**WORK TASK**: Could you write out exactly the lines from the one that contains "jsonwebtoken - https://www.npmjs.com/package/jsonwebtoken" through the last line of the listing below, both included and nothing more?
* * *
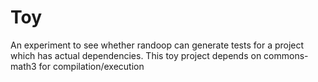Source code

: # Toy
An experiment to see whether randoop can generate tests for a project which has actual dependencies. This toy project depends on commons-math3 for compilation/execution
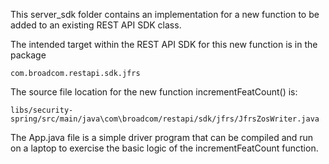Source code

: This server_sdk folder contains an implementation for a new function to be added to an existing REST API SDK class.

The intended target within the REST API SDK for this new function is in the package

    com.broadcom.restapi.sdk.jfrs

The source file location for the new function incrementFeatCount() is:
    
    libs/security-spring/src/main/java\com\broadcom/restapi/sdk/jfrs/JfrsZosWriter.java

The App.java file is a simple driver program that can be compiled and run on a laptop to exercise the basic logic of the incrementFeatCount function.
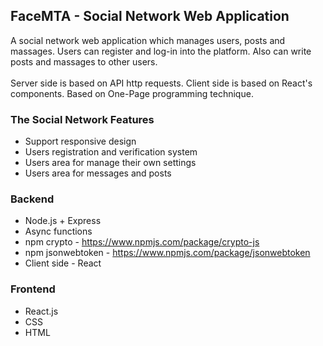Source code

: 
<!-- PROJECT LOGO -->
## FaceMTA - Social Network Web Application
A social network web application which manages users, posts and massages.
Users can register and log-in into the platform. Also can write posts and massages to other users.
<br></br>
Server side is based on API http requests.
Client side is based on React's components.
Based on One-Page programming technique.

### The Social Network Features
* Support responsive design
* Users registration and verification system
* Users area for manage their own settings
* Users area for messages and posts

### Backend
* Node.js + Express
* Async functions
* npm crypto - https://www.npmjs.com/package/crypto-js
* npm jsonwebtoken - https://www.npmjs.com/package/jsonwebtoken
* Client side - React

### Frontend
* React.js
* CSS
* HTML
* * *
**TASK RESULT**:
* npm jsonwebtoken - https://www.npmjs.com/package/jsonwebtoken
* Client side - React

### Frontend
* React.js
* CSS
* HTML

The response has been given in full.